Jadi, Islamofobia di Indonesia boleh jadi tidak berdiri sendiri sebagai penyakit sosial an sich. Ada peluang Islamofobia sengaja dimunculkan. Untuk apa? Pertama, sebagai pengalihan isu.
Kedua, sebagai cara oligarki mempertahankan eksistensinya, berkembang, dan memamah biak. Islamofobia membelah masyarakat, memunculkan pengelompokan politik yang saling berhadapan.
Pertentangan dua kutub besar yang sering kita dengar dengan sebutan (maaf) Kadrun versus Kampret terus dipelihara, agar rakyat jauh dari persatuan.

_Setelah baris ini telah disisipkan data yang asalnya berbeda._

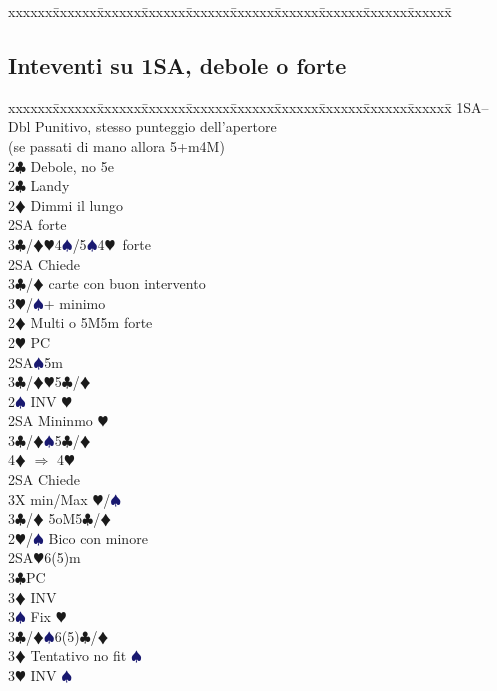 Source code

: \documentclass[a4paper,italian]{article}
\newcommand{\BC}{\textcolor{OliveGreen}{$\clubsuit$}}
\newcommand{\BD}{\textcolor{RedOrange}{$\vardiamondsuit$}}
\newcommand{\BH}{\textcolor{Red2}{$\varheartsuit${}}}
\newcommand{\BS}{\textcolor{MidnightBlue}{$\spadesuit${}}}
\newenvironment{bidtable}
{\begin{tabbing}

    xxxxxx\=xxxxxx\=xxxxxx\=xxxxxx\=xxxxxx\=xxxxxx\=xxxxxx\=xxxxxx\=xxxxxx\=xxxxxx\=\kill}
{\end{tabbing} }%
\begin{document}
\begin{multicols}{2}
\begin{bidtable}
    \end{bidtable}
    \vfill\null
    \columnbreak

    \subsection{Inteventi su 1SA, debole o forte}

    \begin{bidtable}
        1SA--\+\\
        Dbl \> Punitivo, stesso punteggio dell'apertore\+\\(se passati di mano allora 5+m4M)\\
        2\BC\> Debole, no 5e\-\\
        2\BC \> Landy\+\\
        2\BD\> Dimmi il lungo\+\\
        2SA forte\\
        3\BC/\BD{}\BH4\BS/5\BS4\BH\ forte\-\\
        2SA \> Chiede\+\\
        3\BC/\BD{} carte con buon intervento\\
        3\BH/\BS{}+ minimo\-\-\\
        2\BD\> Multi o 5M5m forte\+\\
        2\BH\> PC\+\\
        2SA\BS5m\\
        3\BC/\BD{}\BH5\BC/\BD\-\\
        2\BS\> INV \BH\+\\
        2SA\> Mininmo \BH\\
        3\BC/\BD{}\BS5\BC/\BD\\
        4\BD\> $\Rightarrow$ 4\BH\-\\
        2SA\> Chiede\+\\
        3X\> min/Max \BH/\BS\-\\
        3\BC/\BD\> 5oM5\BC/\BD\-\\
        2\BH/\BS\> Bico con minore\\
        2SA\BH6(5)m\+\\
        3\BC\>PC\\
        3\BD\> INV\\
        3\BS\> Fix \BH\-\\
        3\BC/\BD{}\BS6(5)\BC/\BD\+\\
        3\BD\> Tentativo no fit \BS\\
        3\BH\> INV \BS
    \end{bidtable}


\end{multicols}
\end{document}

Dengan cara seperti itu, oligarki mengukuhkan kekuatannya.
Padahal, dunia mulai tersadar bahaya Islamofobia. Baru-baru ini, Persatuan Bangsa-Bangsa (PBB) menetapkan tanggal 15 Maret sebagai hari internasional memerangi Islamofobia melalui resolusi GA/12408.

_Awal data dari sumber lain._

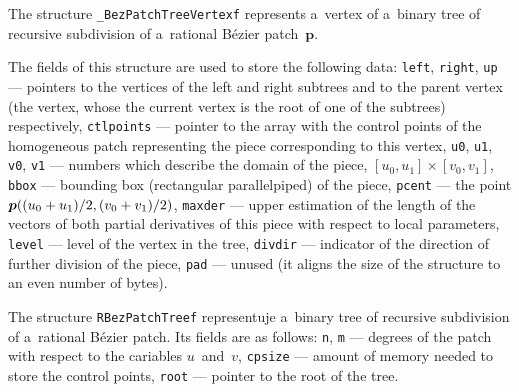 \vspace{\bigskipamount}
\hspace*{\parindent}The structure \texttt{\_BezPatchTreeVertexf} represents
a~vertex of a~binary tree of recursive subdivision of a~rational
B\'{e}zier patch~$\bm{p}$.

The fields of this structure are used to store the following data:
\texttt{left}, \texttt{right}, \texttt{up} --- pointers to the vertices of
the left and right subtrees and to the parent vertex (the vertex,
whose the current vertex is the root of one of the subtrees) respectively,
\texttt{ctlpoints} --- pointer to the array with the control points
of the homogeneous patch representing the piece corresponding to this vertex,
\texttt{u0}, \texttt{u1}, \texttt{v0}, \texttt{v1}
--- numbers which describe the domain of the piece, $[u_0,u_1]\times[v_0,v_1]$,
\texttt{bbox} --- bounding box (rectangular parallelpiped) of the piece,
\texttt{pcent} --- the point
$\bm{p}((u_0\nolinebreak +\nolinebreak u_1)/2,
(v_0\nolinebreak +\nolinebreak v_1)/2)$, \texttt{maxder}
--- upper estimation of the length of the vectors of both partial derivatives
of this piece with respect to local parameters, \texttt{level} --- level of
the vertex in the tree, \texttt{divdir} --- indicator of the direction
of further division of the piece, \texttt{pad} --- unused (it aligns the
size of the structure to an even number of bytes).

\vspace{\bigskipamount}
The structure \texttt{RBezPatchTreef} representuje a~binary tree of recursive
subdivision of a~rational B\'{e}zier patch. Its fields are as follows:
\texttt{n}, \texttt{m} --- degrees of the patch with respect
to the cariables $u$~and~$v$,
\texttt{cpsize} --- amount of memory needed to store the control points,
\texttt{root} --- pointer to the root of the tree.

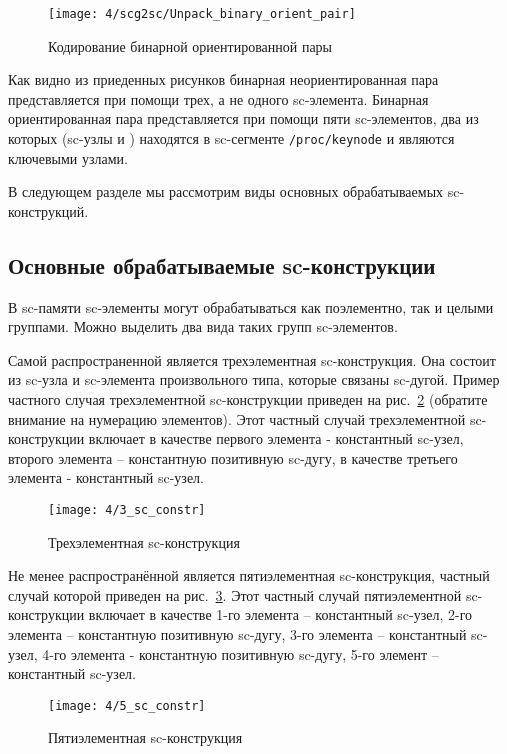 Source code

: \begin{figure}[h!]
  \centering
  \texttt{[image: 4/scg2sc/Unpack\_binary\_orient\_pair]}
  \caption{Кодирование бинарной ориентированной пары}
  \label{fig:Unpack_binary_orient_pair}
\end{figure}

Как видно из приеденных рисунков бинарная неориентированная пара
представляется при помощи трех, а не одного sc-элемента. Бинарная
ориентированная пара представляется при помощи пяти sc-элементов, два
из которых (sc-узлы  и ) находятся в sc-сегменте
\verb|/proc/keynode| и являются ключевыми узлами.

В следующем разделе мы рассмотрим виды основных обрабатываемых
sc-конструкций.

\subsection{Основные обрабатываемые sc-конструкции}

В sc-памяти sc-элементы могут обрабатываться как поэлементно, так и
целыми группами. Можно выделить два вида таких групп sc-элементов.

Самой распространенной является трехэлементная sc-конструкция. Она
состоит из sc-узла и sc-элемента произвольного типа, которые связаны
sc-дугой. Пример частного случая трехэлементной sc-конструкции
приведен на рис.~\ref{fig:3_sc_constr} (обратите внимание на нумерацию
элементов). Этот частный случай трехэлементной sc-конструкции включает
в качестве первого элемента - константный sc-узел, второго элемента –
константную позитивную sc-дугу, в качестве третьего элемента -
константный sc-узел.

\begin{figure}[h!]
  \centering
  \texttt{[image: 4/3\_sc\_constr]}
  \caption{Трехэлементная sc-конструкция}
  \label{fig:3_sc_constr}
\end{figure}

Не менее распространённой является пятиэлементная sc-конструкция,
частный случай которой приведен на рис.~\ref{fig:5_sc_constr}. Этот
частный случай пятиэлементной sc-конструкции включает в качестве 1-го
элемента – константный sc-узел, 2-го элемента – константную позитивную
sc-дугу, 3-го элемента – константный sc-узел, 4-го элемента -
константную позитивную sc-дугу, 5-го элемент – константный sc-узел.

\begin{figure}[h!]
  \centering
  \texttt{[image: 4/5\_sc\_constr]}
  \caption{Пятиэлементная sc-конструкция}
  \label{fig:5_sc_constr}
\end{figure}

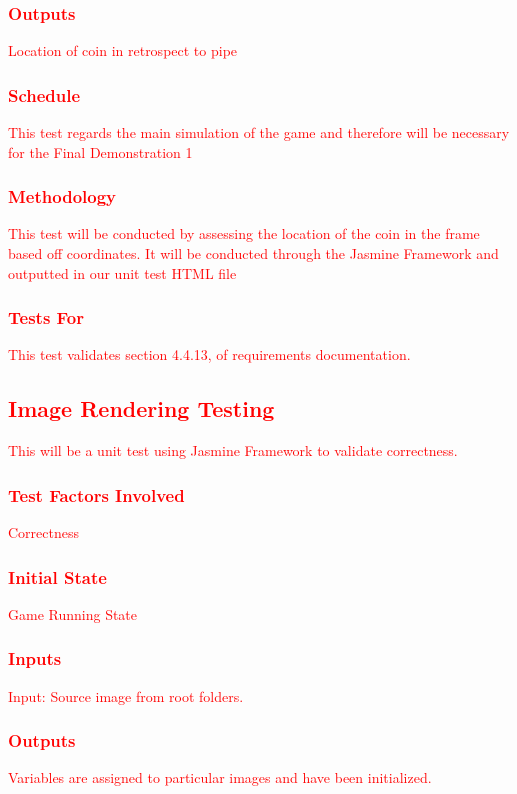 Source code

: \documentclass[11pt, oneside]{article}   	%
\begin{document}
\subsubsection{\textcolor{red}{Outputs}}
\textcolor{red}{Location of coin in retrospect to pipe}
\subsubsection{\textcolor{red}{Schedule}}
\textcolor{red}{This test regards the main simulation of the game and therefore will be necessary for the Final Demonstration 1}
\subsubsection{\textcolor{red}{Methodology}}
\textcolor{red}{This test will be conducted by assessing the location of the coin in the frame based off coordinates. It will be conducted through the Jasmine Framework and outputted in our unit test HTML file}
\subsubsection{\textcolor{red}{Tests For}}
\textcolor{red}{This test validates section 4.4.13, of requirements documentation.}


\subsection{\textcolor{red}{Image Rendering Testing}}
\textcolor{red}{This will be a unit test using Jasmine Framework to validate correctness.}
\subsubsection{\textcolor{red}{Test Factors Involved}}
\textcolor{red}{Correctness}
\subsubsection{\textcolor{red}{Initial State}}
\textcolor{red}{Game Running State}
\subsubsection{\textcolor{red}{Inputs}}
\textcolor{red}{Input: Source image from root folders.}
\subsubsection{\textcolor{red}{Outputs}}
\textcolor{red}{Variables are assigned to particular images and have been initialized.}
\end{document}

Indonesia seharusnya mengikuti tren positif itu. Apalagi, kita memiliki jimat kebangsaan bernama Pancasila. Sebagai pedoman hidup bangsa, Pancasila menjadi koridor kita menjalani hidup selaku warga negara Indonesia.
Itu dimungkinkan karena Pancasila tidak bertentangan dengan ajaran agama yang diakui Indonesia, termasuk ajaran agama Islam. Islam dan Pancasila justru saling mendukung satu sama lain.

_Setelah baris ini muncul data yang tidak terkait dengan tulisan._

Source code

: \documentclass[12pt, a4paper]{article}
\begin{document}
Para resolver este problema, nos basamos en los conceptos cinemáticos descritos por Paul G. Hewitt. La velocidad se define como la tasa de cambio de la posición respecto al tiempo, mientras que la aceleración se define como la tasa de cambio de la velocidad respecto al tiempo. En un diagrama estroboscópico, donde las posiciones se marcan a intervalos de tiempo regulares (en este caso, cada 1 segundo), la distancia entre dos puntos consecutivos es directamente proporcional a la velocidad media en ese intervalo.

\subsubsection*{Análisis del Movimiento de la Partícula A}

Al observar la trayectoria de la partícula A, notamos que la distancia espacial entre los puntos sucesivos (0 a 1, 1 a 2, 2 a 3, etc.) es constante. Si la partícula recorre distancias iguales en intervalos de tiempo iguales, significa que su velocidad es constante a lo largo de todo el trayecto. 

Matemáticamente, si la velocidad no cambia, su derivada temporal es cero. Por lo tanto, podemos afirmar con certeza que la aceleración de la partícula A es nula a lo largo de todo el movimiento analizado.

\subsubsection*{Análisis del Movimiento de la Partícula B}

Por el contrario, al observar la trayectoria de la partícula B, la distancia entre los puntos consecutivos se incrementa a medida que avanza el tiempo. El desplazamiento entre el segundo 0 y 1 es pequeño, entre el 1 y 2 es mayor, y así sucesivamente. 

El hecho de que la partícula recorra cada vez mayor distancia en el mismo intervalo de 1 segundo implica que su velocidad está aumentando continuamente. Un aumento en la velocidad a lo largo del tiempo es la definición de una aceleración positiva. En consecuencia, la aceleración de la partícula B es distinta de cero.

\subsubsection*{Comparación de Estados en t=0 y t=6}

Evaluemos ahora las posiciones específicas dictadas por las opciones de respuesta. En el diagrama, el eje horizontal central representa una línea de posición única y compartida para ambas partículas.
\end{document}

Islamofobia bertentangan dengan sila Ketuhanan Yang Maha Esa, yang mengharuskan menghargai agama yang diakui di Indonesia sekaligus menghargai pengikut-pengikutnya. Islamofobia juga bertentangan dengan sila Kemanusiaan Yang Adil dan Beradab, Persatuan Indonesia dan Keadilan Sosial bagi seluruh rakyat Indonesia.
Maka, penting menguatkan kembali cita rasa Pancasila kita. Ini sama pentingnya dengan menguatkan UUD 1945, Bhineka Tunggal Ika, dan semboyan NKRI harga mati. Penguatan itu diperlukan agar kita sebagai bangsa dapat mengokohkan jati diri di tengah dinamika politik yang semakin menjauh dari nilai-nilai bangsa.
Nilai-nilai Pancasila itu untuk dilaksanakan, bukan dijadikan alat agitasi untuk membelah anak bangsa atau menggebuk mereka yang tidak sepaham akibat perbedaan politik dan persepsi. Pancasila adalah milik kita semua. Bukan milik satu golongan tertentu, kelompok tertentu, atau partai politik tertentu.
Musuh Pancasila bukan Islam, maka tak ada alasan menebarkan Islamofobia. Musuh Pancasila adalah mereka yang mulutnya berteriak NKRI harga mati, namun tindakannya mengangkangi konstitusi.
Musuh Pancasila adalah mereka yang ingin memperpanjang masa jabatannya, sementara konstitusi mengatakan cukup lima tahun atau paling lama dua periode. Musuh Pancasila adalah koruptor, oligarki, dan mereka yang nyata-nyata ingin mengotak-atik Pancasila.